Anak-anak Indonesia Rentan Terpapar Krisis Iklim

IVOOX.id – Krisis iklim yang memicu sejumlah persoalan seperti kelangkaan air dan kerawanan pangan membuat kondisi masyarakat Indonesia menjadi rentan, khususnya anak-anak.
Kajian yang dilakukan Save the Children Indonesia pada November 2023 di Kabupaten Lombok Barat, Sumba Timur dan Kupang menunjukkan persoalan ini.
Dampak kekeringan di wilayah itu menyebabkan kelangkaan air dan kerawanan pangan. Selain itu masalah kesehatan dan gangguan pada pendidikan anak juga mengancam kehidupan sehari-hari masyarakat.
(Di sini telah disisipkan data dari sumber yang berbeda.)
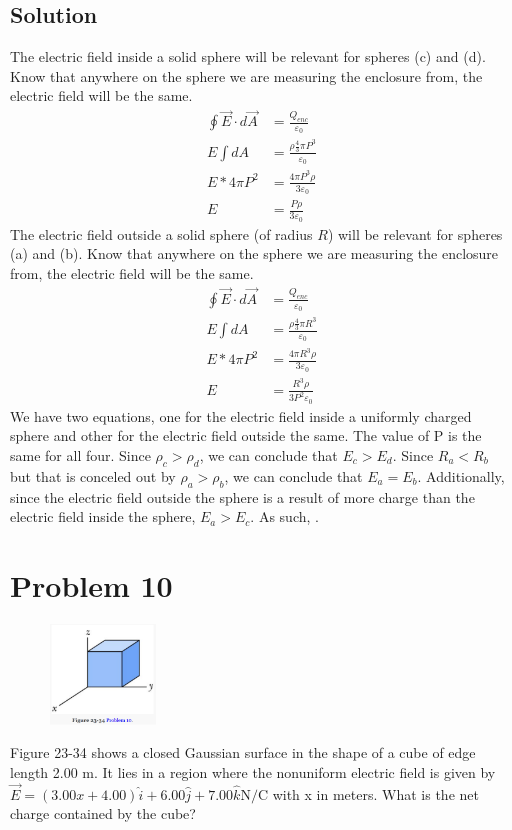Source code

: \documentclass[12pt]{article}
\begin{document}
\subsection{Solution}
The electric field inside a solid sphere will be relevant for spheres (c) and (d). Know that anywhere on the sphere we are measuring the enclosure from, the electric field will be the same.
\begin{align*}
    \oint \vec{E} \cdot d\vec{A}    &=  \frac{Q_{enc}}{\varepsilon_0}\\
    E \int dA  &=  \frac{\rho \frac{4}{3}\pi P^3}{\varepsilon_0}\\
    E * 4\pi P^2    &=  \frac{4\pi P^3 \rho}{3 \varepsilon_0}\\
    E   &=  \frac{P \rho}{3 \varepsilon_0}
\end{align*}
The electric field outside a solid sphere (of radius $R$) will be relevant for spheres (a) and (b). Know that anywhere on the sphere we are measuring the enclosure from, the electric field will be the same.
\begin{align*}
    \oint \vec{E} \cdot d\vec{A}    &=  \frac{Q_{enc}}{\varepsilon_0}\\
    E \int dA   &=  \frac{\rho \frac{4}{3}\pi R^3}{\varepsilon_0}\\
    E * 4\pi P^2    &=  \frac{4\pi R^3 \rho}{3\varepsilon_0}\\
    E   &=  \frac{R^3 \rho}{3 P^2 \varepsilon_0}
\end{align*}
We have two equations, one for the electric field inside a uniformly charged sphere and other for the electric field outside the same. 
The value of P is the same for all four.
Since $\rho_c > \rho_d$, we can conclude that $E_c > E_d$.
Since $R_a < R_b$ but that is conceled out by $\rho_a > \rho_b$, we can conclude that $E_a = E_b$.
Additionally, since the electric field outside the sphere is a result of more charge than the electric field inside the sphere, $E_a > E_c$. 
As such, .


\pagebreak
\section{Problem 10}
\begin{figure}
    \vspace{-50pt}
    \includegraphics[width=0.25\textwidth]{picture_5.png} 
\end{figure}
Figure 23-34 shows a closed Gaussian surface in the shape of a cube of edge length 2.00 m. It lies in a region where the nonuniform electric field is given by $\vec{E} = (3.00x + 4.00)\hat{i} + 6.00\hat{j} + 7.00\hat{k} \unit{\newton/\coulomb}$ with x in meters. What is the net charge contained by the cube?
\end{document}

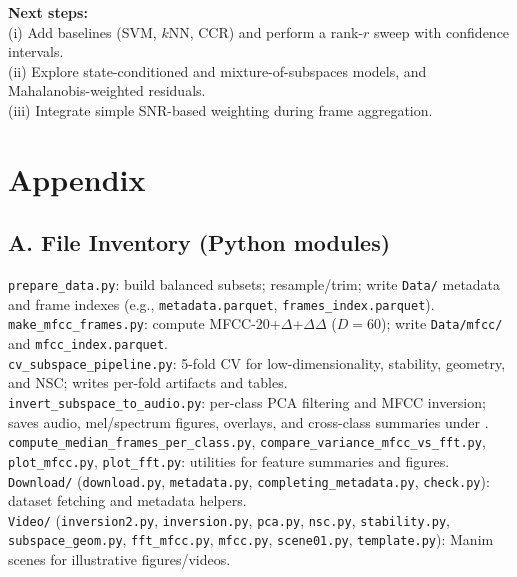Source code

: \documentclass[11pt]{article}
\begin{document}
\textbf{Next steps:} \\
(i) Add baselines (SVM, $k$NN, CCR) and perform a rank-$r$ sweep with confidence intervals.  \\
(ii) Explore state-conditioned and mixture-of-subspaces models, and Mahalanobis-weighted residuals.  \\
(iii) Integrate simple SNR-based weighting during frame aggregation.

\section*{Appendix}

\subsection*{A. File Inventory (Python modules)}

\noindent
\texttt{prepare\_data.py}: build balanced subsets; resample/trim; write \texttt{Data/} metadata and frame indexes (e.g., \texttt{metadata.parquet}, \texttt{frames\_index.parquet}).\\
\texttt{make\_mfcc\_frames.py}: compute MFCC-20+$\Delta$+$\Delta\Delta$ ($D=60$); write \texttt{Data/mfcc/} and \texttt{mfcc\_index.parquet}.\\
\texttt{cv\_subspace\_pipeline.py}: 5-fold CV for low-dimensionality, stability, geometry, and NSC; writes  per-fold artifacts and  tables.\\
\texttt{invert\_subspace\_to\_audio.py}: per-class PCA filtering and MFCC inversion; saves audio, mel/spectrum figures, overlays, and cross-class summaries under .\\
\texttt{compute\_median\_frames\_per\_class.py}, \texttt{compare\_variance\_mfcc\_vs\_fft.py}, \texttt{plot\_mfcc.py}, \texttt{plot\_fft.py}: utilities for feature summaries and figures.\\
\texttt{Download/} (\texttt{download.py}, \texttt{metadata.py}, \texttt{completing\_metadata.py}, \texttt{check.py}): dataset fetching and metadata helpers.\\
\texttt{Video/} (\texttt{inversion2.py}, \texttt{inversion.py}, \texttt{pca.py}, \texttt{nsc.py}, \texttt{stability.py}, \texttt{subspace\_geom.py}, \texttt{fft\_mfcc.py}, \texttt{mfcc.py}, \texttt{scene01.py}, \texttt{template.py}): Manim scenes for illustrative figures/videos.\\
\end{document}
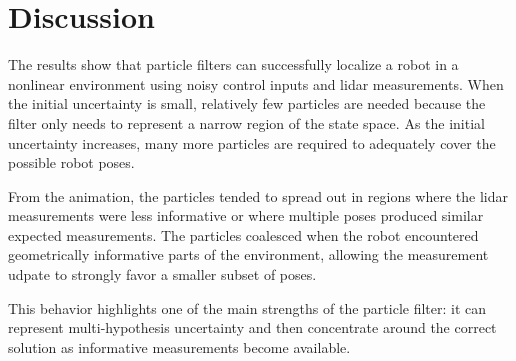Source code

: \documentclass[11pt, letterpaper, twocolumn]{article}
\begin{document}
\section*{Discussion}

The results show that particle filters can successfully localize a robot in a 
nonlinear environment using noisy control inputs and lidar measurements. When
the initial uncertainty is small, relatively few particles are needed because
the filter only needs to represent a narrow region of the state space. As the
initial uncertainty increases, many more particles are required to adequately
cover the possible robot poses.

From the animation, the particles tended to spread out in regions where the 
lidar measurements were less informative or where multiple poses produced
similar expected measurements. The particles coalesced when the robot encountered
geometrically informative parts of the environment, allowing the measurement
udpate to strongly favor a smaller subset of poses.

This behavior highlights one of the main strengths of the particle filter: it
can represent multi-hypothesis uncertainty and then concentrate around the 
correct solution as informative measurements become available.
\end{document}
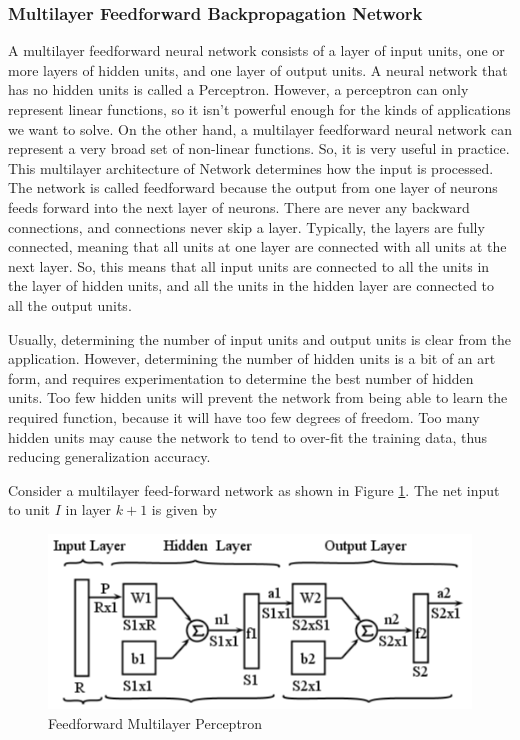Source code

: \documentclass[12pt,a4paper,oneside]{article}
\numberwithin{equation}{section}
\numberwithin{algorithm}{section}
\begin{document}
	\subsubsection{Multilayer Feedforward Backpropagation Network}
	\label{multilayer_feedforward_network}
	
	A multilayer feedforward neural network consists of a layer of input units, one or more layers of hidden units, and one layer of output units. A neural network that has no hidden units is called a Perceptron. However, a perceptron can only represent linear functions, so it isn't powerful enough for the kinds of applications we want to solve. On the other hand, a multilayer feedforward neural network can represent a very broad set of non-linear functions. So, it is very useful in practice. This multilayer architecture of Network determines how the input is processed. The network is called feedforward because the output from one layer of neurons feeds forward into the next layer of neurons. There are never any backward connections, and connections never skip a layer. Typically, the layers are fully connected, meaning that all units at one layer are connected with all units at the next layer. So, this means that all input units are connected to all the units in the layer of hidden units, and all the units in the hidden layer are connected to all the output units.
	
	Usually, determining the number of input units and output units is clear from the application. However, determining the number of hidden units is a bit of an art form, and requires experimentation to determine the best number of hidden units. Too few hidden units will prevent the network from being able to learn the required function, because it will have too few degrees of freedom. Too many hidden units may cause the network to tend to over-fit the training data, thus reducing generalization accuracy.
	
	Consider a multilayer feed-forward network as shown in Figure \ref{figure_mlp}. The net input to unit $I$ in layer $k+1$ is given by
	
	\begin{figure}[hbtp]
	\centering
	\includegraphics[width=350pt]{figures/MLP}
	\caption{Feedforward Multilayer Perceptron}
	\label{figure_mlp}
	\end{figure}
	
\end{document}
“Studi kami jelas memaparkan bahwa kelangkaan air berdampak pada kesehatan dan pendidikan anak. Banyak anak di daerah yang terdampak mengalami infeksi saluran pernapasan akut selama kekeringan berkepanjangan dan ini menyebabkan mereka tidak dapat masuk sekolah,” ujar Interim Chief of Advocacy, Campaign, Communication & Media – Save the Children Indonesia, Tata Sudrajat dalam keterangan pers yang diterima IVOOX, Selasa (26/12/2023).
Ini kata Tata, belum termasuk kerawanan pangan yang bisa berkontribusi pada angka prevalansi stunting yang tinggi serta risiko angka perkawinan anak yang meningkat.
Sejak Juli 2023 debit air minum bersih di Lombok Barat turun dari 100 liter per detik ke 30 liter per detik. Kekeringan ini terjadi lebih awal dibandingkan tahun-tahun sebelumnya.
Kondisi kekeringan, yang ditandai oleh kelangkaan air dan perubahan lingkungan, secara langsung memengaruhi ketersediaan sumber daya pangan dan air. Kelangkaan ini dapat berkontribusi pada kerawanan pangan dan kurangnya keragaman pangan, yang pada akhirnya memengaruhi asupan gizi kelompok rentan, terutama anak-anak di bawah lima tahun.
Selain itu, prevalensi stunting di Lombok Barat tetap tinggi hingga tahun 2023, mencapai 13,63 persen.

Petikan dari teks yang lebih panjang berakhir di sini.